Netflix's Real-Time Service Topology: Architecture and Lessons Learned
How Netflix built a real-time service topology system using streaming architecture, backpressure, and a three-stage aggregation pipeline.
Netflix engineers detail how they built a real-time service dependency map across a massive distributed architecture. The first version worked flawlessly locally, but production exposed hard truths: Kafka consumers fell behind, instances ran out of memory, and garbage collection pauses ate up CPU — pushing the team toward a streaming-first design.
At the core is a three-stage reactive pipeline that propagates backpressure upstream whenever downstream storage can't keep up, allowing the system to degrade gracefully under load instead of dropping data or crashing. Network, IPC, and tracing data are also split into physically separate storage layers, each optimized for its own throughput and query patterns, then merged in parallel at query time with sub-second latency.
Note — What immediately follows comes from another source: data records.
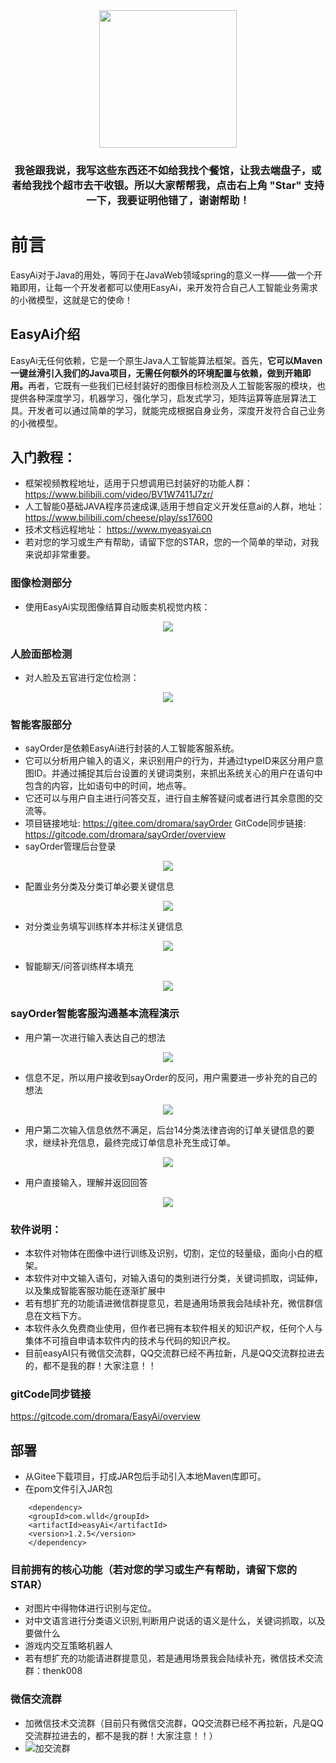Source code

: <div align=center> <img src="https://myeasyai.cn/img/EasyAi.png" width="220" height="220">
<h3>我爸跟我说，我写这些东西还不如给我找个餐馆，让我去端盘子，或者给我找个超市去干收银。所以大家帮帮我，点击右上角 "Star" 支持一下，我要证明他错了，谢谢帮助！</h3>
</div>

# 前言
EasyAi对于Java的用处，等同于在JavaWeb领域spring的意义一样——做一个开箱即用，让每一个开发者都可以使用EasyAi，来开发符合自己人工智能业务需求的小微模型，这就是它的使命！

## EasyAi介绍
EasyAi无任何依赖，它是一个原生Java人工智能算法框架。首先，<strong face="微软雅黑" color=black size=5>它可以Maven一键丝滑引入我们的Java项目，无需任何额外的环境配置与依赖，做到开箱即用。</strong >再者，它既有一些我们已经封装好的图像目标检测及人工智能客服的模块，也提供各种深度学习，机器学习，强化学习，启发式学习，矩阵运算等底层算法工具。开发者可以通过简单的学习，就能完成根据自身业务，深度开发符合自己业务的小微模型。

## 入门教程：
* 框架视频教程地址，适用于只想调用已封装好的功能人群：https://www.bilibili.com/video/BV1W7411J7zr/
* 人工智能0基础JAVA程序员速成课,适用于想自定义开发任意ai的人群，地址：https://www.bilibili.com/cheese/play/ss17600
* 技术文档远程地址： https://www.myeasyai.cn
* 若对您的学习或生产有帮助，请留下您的STAR，您的一个简单的举动，对我来说却非常重要。

### 图像检测部分
* 使用EasyAi实现图像结算自动贩卖机视觉内核：
<div align=center> <img src="https://myeasyai.cn/img/drink.png"></div>

### 人脸面部检测
* 对人脸及五官进行定位检测：
<div align=center><img src="https://myeasyai.cn/img/face2.png"></div>

### 智能客服部分
* sayOrder是依赖EasyAi进行封装的人工智能客服系统。
* 它可以分析用户输入的语义，来识别用户的行为，并通过typeID来区分用户意图ID。并通过捕捉其后台设置的关键词类别，来抓出系统关心的用户在语句中包含的内容，比如语句中的时间，地点等。
* 它还可以与用户自主进行问答交互，进行自主解答疑问或者进行其余意图的交流等。
* 项目链接地址: https://gitee.com/dromara/sayOrder GitCode同步链接: https://gitcode.com/dromara/sayOrder/overview
* sayOrder管理后台登录
<div align=center> <img src="https://myeasyai.cn/img/index.png"></div>

* 配置业务分类及分类订单必要关键信息
<div align=center> <img src="https://myeasyai.cn/img/admin.png"></div>

* 对分类业务填写训练样本并标注关键信息
<div align=center> <img src="https://myeasyai.cn/img/worker.png"></div>

* 智能聊天/问答训练样本填充
<div align=center> <img src="https://myeasyai.cn/img/qa.png"></div>

### sayOrder智能客服沟通基本流程演示
* 用户第一次进行输入表达自己的想法
<div align=center> <img src="https://myeasyai.cn/img/a1.png"></div>

* 信息不足，所以用户接收到sayOrder的反问，用户需要进一步补充的自己的想法
<div align=center> <img src="https://myeasyai.cn/img/a2.png"></div>

* 用户第二次输入信息依然不满足，后台14分类法律咨询的订单关键信息的要求，继续补充信息，最终完成订单信息补充生成订单。
<div align=center> <img src="https://myeasyai.cn/img/a3.png"></div>

* 用户直接输入，理解并返回回答
<div align=center> <img src="https://myeasyai.cn/img/b1.png"></div>

### 软件说明：

* 本软件对物体在图像中进行训练及识别，切割，定位的轻量级，面向小白的框架。
* 本软件对中文输入语句，对输入语句的类别进行分类，关键词抓取，词延伸，以及集成智能客服功能在逐渐扩展中
* 若有想扩充的功能请进微信群提意见，若是通用场景我会陆续补充，微信群信息在文档下方。
* 本软件永久免费商业使用，但作者已拥有本软件相关的知识产权，任何个人与集体不可擅自申请本软件内的技术与代码的知识产权。
* 目前easyAI只有微信交流群，QQ交流群已经不再拉新，凡是QQ交流群拉进去的，都不是我的群！大家注意！！

### gitCode同步链接

https://gitcode.com/dromara/EasyAi/overview

## 部署
* 从Gitee下载项目，打成JAR包后手动引入本地Maven库即可。
* 在pom文件引入JAR包
```    
    <dependency>
    <groupId>com.wlld</groupId>
    <artifactId>easyAi</artifactId>
    <version>1.2.5</version>
    </dependency>
```

### 目前拥有的核心功能（若对您的学习或生产有帮助，请留下您的STAR）

* 对图片中得物体进行识别与定位。
* 对中文语言进行分类语义识别,判断用户说话的语义是什么，关键词抓取，以及要做什么
* 游戏内交互策略机器人
* 若有想扩充的功能请进群提意见，若是通用场景我会陆续补充，微信技术交流群：thenk008


### 微信交流群

* 加微信技术交流群（目前只有微信交流群，QQ交流群已经不再拉新，凡是QQ交流群拉进去的，都不是我的群！大家注意！！）
* ![加交流群](https://myeasyai.cn/img/erweima.jpg)
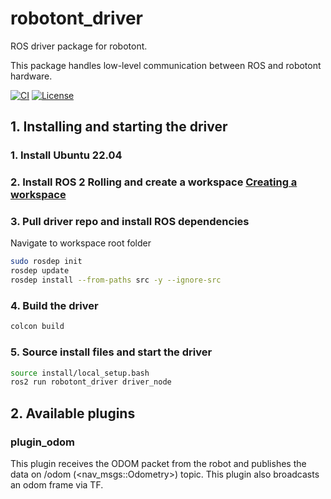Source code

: # robotont\_driver
ROS driver package for robotont.

This package handles low-level communication between ROS and robotont hardware.

[![CI](https://github.com/robotont/robotont_driver/actions/workflows/industrial_ci_action.yml/badge.svg)](https://github.com/robotont/robotont_driver/actions/workflows/industrial_ci_action.yml)
[![License](https://img.shields.io/badge/License-Apache%202.0-blue.svg)](https://opensource.org/licenses/Apache-2.0)

## 1. Installing and starting the driver

### 1. Install Ubuntu 22.04

### 2. Install ROS 2 Rolling and create a workspace [Creating a workspace](https://docs.ros.org/en/rolling/Tutorials/Beginner-Client-Libraries/Creating-A-Workspace/Creating-A-Workspace.html#creating-a-workspace)

### 3. Pull driver repo and install ROS dependencies

Navigate to workspace root folder
```bash
sudo rosdep init
rosdep update
rosdep install --from-paths src -y --ignore-src
```

### 4. Build the driver

```bash
colcon build
```

### 5. Source install files and start the driver

```bash
source install/local_setup.bash
ros2 run robotont_driver driver_node
```

## 2. Available plugins

### plugin\_odom

This plugin receives the ODOM packet from the robot and publishes the data on /odom (<nav_msgs::Odometry>) topic. This plugin also broadcasts an odom frame via TF.
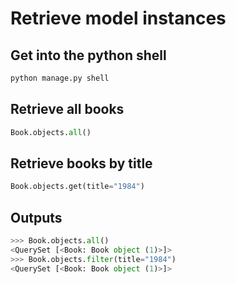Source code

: # Retrieve model instances

## Get into the python shell

```bash
python manage.py shell
```

## Retrieve all books

```python
Book.objects.all()
```

## Retrieve books by title

```python
Book.objects.get(title="1984")
```

## Outputs

```python
>>> Book.objects.all()
<QuerySet [<Book: Book object (1)>]>
>>> Book.objects.filter(title="1984")
<QuerySet [<Book: Book object (1)>]>
```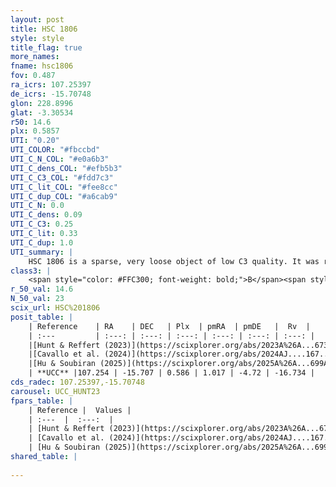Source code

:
 ```yaml
---
layout: post
title: HSC 1806
style: style
title_flag: true
more_names: 
fname: hsc1806
fov: 0.487
ra_icrs: 107.25397
de_icrs: -15.70748
glon: 228.8996
glat: -3.30534
r50: 14.6
plx: 0.5857
UTI: "0.20"
UTI_COLOR: "#fbccbd"
UTI_C_N_COL: "#e0a6b3"
UTI_C_dens_COL: "#efb5b3"
UTI_C_C3_COL: "#fdd7c3"
UTI_C_lit_COL: "#fee8cc"
UTI_C_dup_COL: "#a6cab9"
UTI_C_N: 0.0
UTI_C_dens: 0.09
UTI_C_C3: 0.25
UTI_C_lit: 0.33
UTI_C_dup: 1.0
UTI_summary: |
    HSC 1806 is a sparse, very loose object of low C3 quality. It was recently reported in the literature.<br><br><span style="color: #99180f; font-weight: bold;">Warning: </span>contains less than 25 stars with <i>P>0.5</i> estimated.
class3: |
    <span style="color: #FFC300; font-weight: bold;">B</span><span style="color: purple; font-weight: bold;">D</span>
r_50_val: 14.6
N_50_val: 23
scix_url: HSC%201806
posit_table: |
    | Reference    | RA    | DEC   | Plx  | pmRA  | pmDE   |  Rv  |
    | :---         | :---: | :---: | :---: | :---: | :---: | :---: |
    |[Hunt & Reffert (2023)](https://scixplorer.org/abs/2023A%26A...673A.114H) | 107.229 | -15.683 | 0.58 | 1.0 | -4.651 | 19.219 |
    |[Cavallo et al. (2024)](https://scixplorer.org/abs/2024AJ....167...12C) | 107.133 | -15.773 | 0.578 | -- | -- | -- |
    |[Hu & Soubiran (2025)](https://scixplorer.org/abs/2025A%26A...699A.246H) | 107.133 | -15.773 | -- | -- | -- | -- |
    | **UCC** |107.254 | -15.707 | 0.586 | 1.017 | -4.72 | -16.734 | 
cds_radec: 107.25397,-15.70748
carousel: UCC_HUNT23
fpars_table: |
    | Reference |  Values |
    | :---  |  :---:  |
    | [Hunt & Reffert (2023)](https://scixplorer.org/abs/2023A%26A...673A.114H) | `AV50=0.882, diffAV50=0.429, MOD50=11.006, logAge50=9.423` |
    | [Cavallo et al. (2024)](https://scixplorer.org/abs/2024AJ....167...12C) | `AV50=0.91, dMod50=11.31, logAge50=9.7, [Fe/H]50=-0.03` |
    | [Hu & Soubiran (2025)](https://scixplorer.org/abs/2025A%26A...699A.246H) | `MA22=-0.22, MA23f=-0.21, MZ23=-0.24, MK24=-0.16, MF24=-0.13` |
shared_table: |
    
---
```

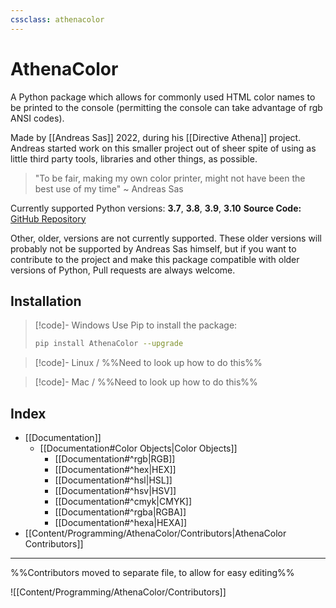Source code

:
 ```yaml
---
cssclass: athenacolor
---
```

# AthenaColor
A Python package which allows for commonly used HTML color names to be printed to the console (permitting the console can take advantage of rgb ANSI codes).

Made by [[Andreas Sas]] 2022, during his [[Directive Athena]] project. Andreas started work on this smaller project out of sheer spite of using as little third party tools, libraries and other things, as possible. 
> "To be fair, making my own color printer, might not have been the best use of my time"
~ Andreas Sas

Currently supported Python versions: **3.7**, **3.8**, **3.9**, **3.10**
**Source Code:** [GitHub Repository]()

Other, older, versions are not currently supported. These older versions will probably not be supported by Andreas Sas himself, but if you want to contribute to the project and make this package compatible with older versions of Python, Pull requests are always welcome.

## Installation

> [!code]- Windows
> Use Pip to install the package:
> ```bash
> pip install AthenaColor --upgrade
> ```

> [!code]- Linux
> / %%Need to  look up how to do this%%

> [!code]- Mac
> / %%Need to  look up how to do this%%

## Index
- [[Documentation]]
	- [[Documentation#Color Objects|Color Objects]]
		- [[Documentation#^rgb|RGB]]
		- [[Documentation#^hex|HEX]]
		- [[Documentation#^hsl|HSL]]
		- [[Documentation#^hsv|HSV]]
		- [[Documentation#^cmyk|CMYK]]
		- [[Documentation#^rgba|RGBA]]
		- [[Documentation#^hexa|HEXA]]
- [[Content/Programming/AthenaColor/Contributors|AthenaColor Contributors]]

---

%%Contributors moved to separate file, to allow for easy editing%%

![[Content/Programming/AthenaColor/Contributors]]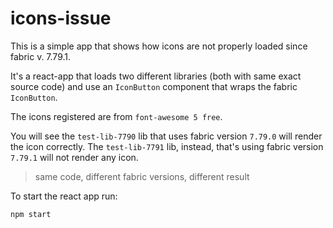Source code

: # icons-issue

This is a simple app that shows how icons are not properly loaded since fabric v. 7.79.1.

It's a react-app that loads two different libraries (both with same exact source code) and use
an `IconButton` component that wraps the fabric `IconButton`.

The icons registered are from `font-awesome 5 free`.

You will see the `test-lib-7790` lib that uses fabric version `7.79.0` will render the icon correctly.
The `test-lib-7791` lib, instead, that's using fabric version `7.79.1` will not render any icon.


> same code, different fabric versions, different result

To start the react app run:

```bash
npm start
```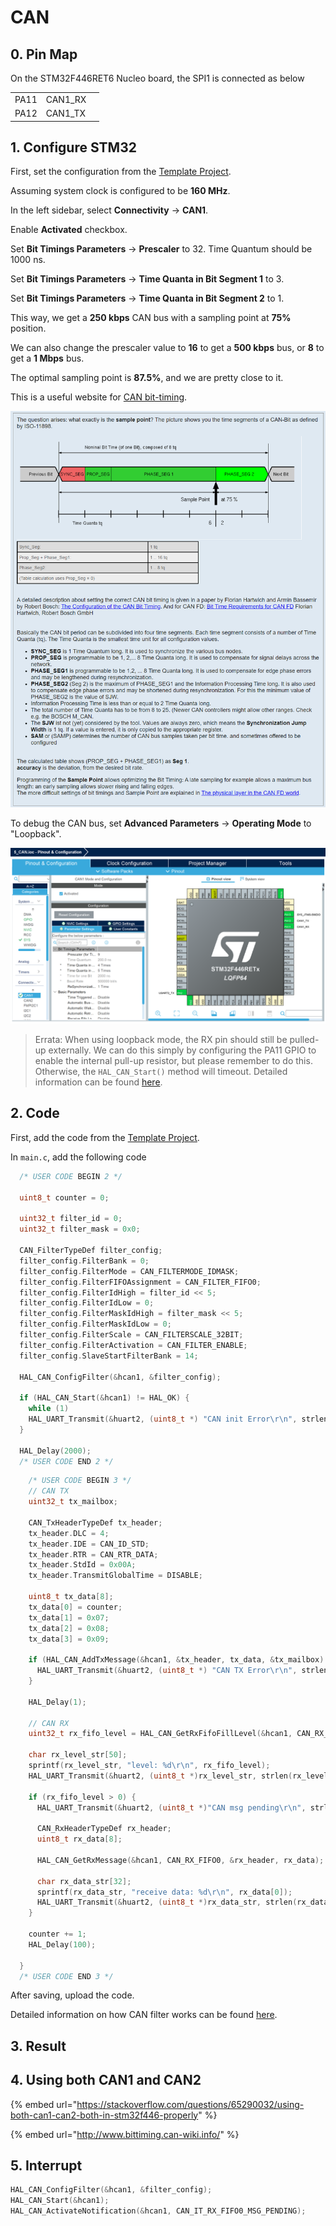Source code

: # CAN

## 0. Pin Map

On the STM32F446RET6 Nucleo board, the SPI1 is connected as below

|      |          |   |
| ---- | -------- | - |
| PA11 | CAN1\_RX |   |
| PA12 | CAN1\_TX |   |



## 1. Configure STM32

First, set the configuration from the [Template Project](https://notes.tk233.xyz/stm32/0.-template-project).



Assuming system clock is configured to be **160 MHz**.



In the left sidebar, select **Connectivity** -> **CAN1**.

Enable **Activated** checkbox.

Set **Bit Timings Parameters** -> **Prescaler** to 32. Time Quantum should be 1000 ns.

Set **Bit Timings Parameters** -> **Time Quanta in Bit Segment 1** to 3.&#x20;

Set **Bit Timings Parameters** -> **Time Quanta in Bit Segment 2** to 1.

This way, we get a **250 kbps** CAN bus with a sampling point at **75%** position.

We can also change the prescaler value to **16** to get a **500 kbps** bus, or **8** to get a **1 Mbps** bus.



The optimal sampling point is **87.5%**, and we are pretty close to it.

This is a useful website for [CAN bit-timing](http://www.bittiming.can-wiki.info/).

![](<../../.gitbook/assets/image (5) (1) (1).png>)





To debug the CAN bus, set **Advanced Parameters** -> **Operating Mode** to "Loopback".

&#x20;

![](<../../.gitbook/assets/image (142).png>)



> Errata: When using loopback mode, the RX pin should still be pulled-up externally. We can do this simply by configuring the PA11 GPIO to enable the internal pull-up resistor, but please remember to do this. Otherwise, the `HAL_CAN_Start()` method will timeout. Detailed information can be found [here](https://electronics.stackexchange.com/questions/353005/can-initialization-timeout-error-in-stm32f4).

## 2. Code

First, add the code from the [Template Project](https://notes.tk233.xyz/stm32/0.-template-project).



In `main.c`, add the following code

```c
  /* USER CODE BEGIN 2 */

  uint8_t counter = 0;

  uint32_t filter_id = 0;
  uint32_t filter_mask = 0x0;

  CAN_FilterTypeDef filter_config;
  filter_config.FilterBank = 0;
  filter_config.FilterMode = CAN_FILTERMODE_IDMASK;
  filter_config.FilterFIFOAssignment = CAN_FILTER_FIFO0;
  filter_config.FilterIdHigh = filter_id << 5;
  filter_config.FilterIdLow = 0;
  filter_config.FilterMaskIdHigh = filter_mask << 5;
  filter_config.FilterMaskIdLow = 0;
  filter_config.FilterScale = CAN_FILTERSCALE_32BIT;
  filter_config.FilterActivation = CAN_FILTER_ENABLE;
  filter_config.SlaveStartFilterBank = 14;

  HAL_CAN_ConfigFilter(&hcan1, &filter_config);

  if (HAL_CAN_Start(&hcan1) != HAL_OK) {
    while (1)
    HAL_UART_Transmit(&huart2, (uint8_t *) "CAN init Error\r\n", strlen("CAN init Error\r\n"), 100);
  }

  HAL_Delay(2000);
  /* USER CODE END 2 */
```

```c
    /* USER CODE BEGIN 3 */
    // CAN TX
    uint32_t tx_mailbox;

    CAN_TxHeaderTypeDef tx_header;
    tx_header.DLC = 4;
    tx_header.IDE = CAN_ID_STD;
    tx_header.RTR = CAN_RTR_DATA;
    tx_header.StdId = 0x00A;
    tx_header.TransmitGlobalTime = DISABLE;

    uint8_t tx_data[8];
    tx_data[0] = counter;
    tx_data[1] = 0x07;
    tx_data[2] = 0x08;
    tx_data[3] = 0x09;

    if (HAL_CAN_AddTxMessage(&hcan1, &tx_header, tx_data, &tx_mailbox) != HAL_OK) {
      HAL_UART_Transmit(&huart2, (uint8_t *) "CAN TX Error\r\n", strlen("CAN TX Error\r\n"), 100);
    }

    HAL_Delay(1);

    // CAN RX
    uint32_t rx_fifo_level = HAL_CAN_GetRxFifoFillLevel(&hcan1, CAN_RX_FIFO0) || HAL_CAN_GetRxFifoFillLevel(&hcan1, CAN_RX_FIFO1);

    char rx_level_str[50];
    sprintf(rx_level_str, "level: %d\r\n", rx_fifo_level);
    HAL_UART_Transmit(&huart2, (uint8_t *)rx_level_str, strlen(rx_level_str), 100);

    if (rx_fifo_level > 0) {
      HAL_UART_Transmit(&huart2, (uint8_t *)"CAN msg pending\r\n", strlen("CAN msg pending\r\n"), 100);

      CAN_RxHeaderTypeDef rx_header;
      uint8_t rx_data[8];

      HAL_CAN_GetRxMessage(&hcan1, CAN_RX_FIFO0, &rx_header, rx_data);

      char rx_data_str[32];
      sprintf(rx_data_str, "receive data: %d\r\n", rx_data[0]);
      HAL_UART_Transmit(&huart2, (uint8_t *)rx_data_str, strlen(rx_data_str), 100);
    }

    counter += 1;
    HAL_Delay(100);

  }
  /* USER CODE END 3 */
```



After saving, upload the code.



Detailed information on how CAN filter works can be found [here](https://schulz-m.github.io/2017/03/23/stm32-can-id-filter/).

## 3. Result





## 4. Using both CAN1 and CAN2

{% embed url="https://stackoverflow.com/questions/65290032/using-both-can1-can2-both-in-stm32f446-properly" %}

{% embed url="http://www.bittiming.can-wiki.info/" %}

## 5. Interrupt

```c
HAL_CAN_ConfigFilter(&hcan1, &filter_config);
HAL_CAN_Start(&hcan1);
HAL_CAN_ActivateNotification(&hcan1, CAN_IT_RX_FIFO0_MSG_PENDING);
```

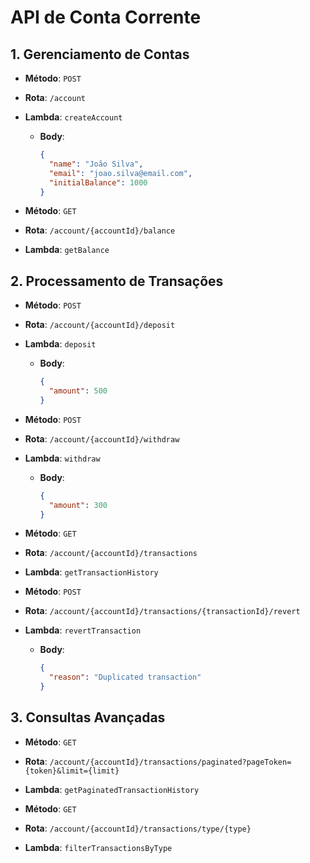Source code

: 
# API de Conta Corrente

## 1. Gerenciamento de Contas

- **Método**: `POST`
- **Rota**: `/account`
- **Lambda**: `createAccount`
  - **Body**:
    ```json
    {
      "name": "João Silva",
      "email": "joao.silva@email.com",
      "initialBalance": 1000
    }
    ```

- **Método**: `GET`
- **Rota**: `/account/{accountId}/balance`
- **Lambda**: `getBalance`

## 2. Processamento de Transações

- **Método**: `POST`
- **Rota**: `/account/{accountId}/deposit`
- **Lambda**: `deposit`
  - **Body**:
    ```json
    {
      "amount": 500
    }
    ```



- **Método**: `POST`
- **Rota**: `/account/{accountId}/withdraw`
- **Lambda**: `withdraw`
  - **Body**:
    ```json
    {
      "amount": 300
    }
    ```

- **Método**: `GET`
- **Rota**: `/account/{accountId}/transactions`
- **Lambda**: `getTransactionHistory`

- **Método**: `POST`
- **Rota**: `/account/{accountId}/transactions/{transactionId}/revert`
- **Lambda**: `revertTransaction`
  - **Body**:
    ```json
    {
      "reason": "Duplicated transaction"
    }
    ```

## 3. Consultas Avançadas

- **Método**: `GET`
- **Rota**: `/account/{accountId}/transactions/paginated?pageToken={token}&limit={limit}`
- **Lambda**: `getPaginatedTransactionHistory`

- **Método**: `GET`
- **Rota**: `/account/{accountId}/transactions/type/{type}`
- **Lambda**: `filterTransactionsByType`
The three-stage distributed aggregation pipeline specifically tackles a subtle but critical problem: raw network flow logs only capture individual hops through load balancers and proxies, not true application-to-application dependencies. By resolving these intermediaries, the system produces a clean topology refreshed within tens of minutes — a major leap over traditional hourly or daily batch processing.
For engineers building distributed systems, this is a concrete case study in backpressure design, layered storage isolation, and how streaming aggregation holds up under real production load.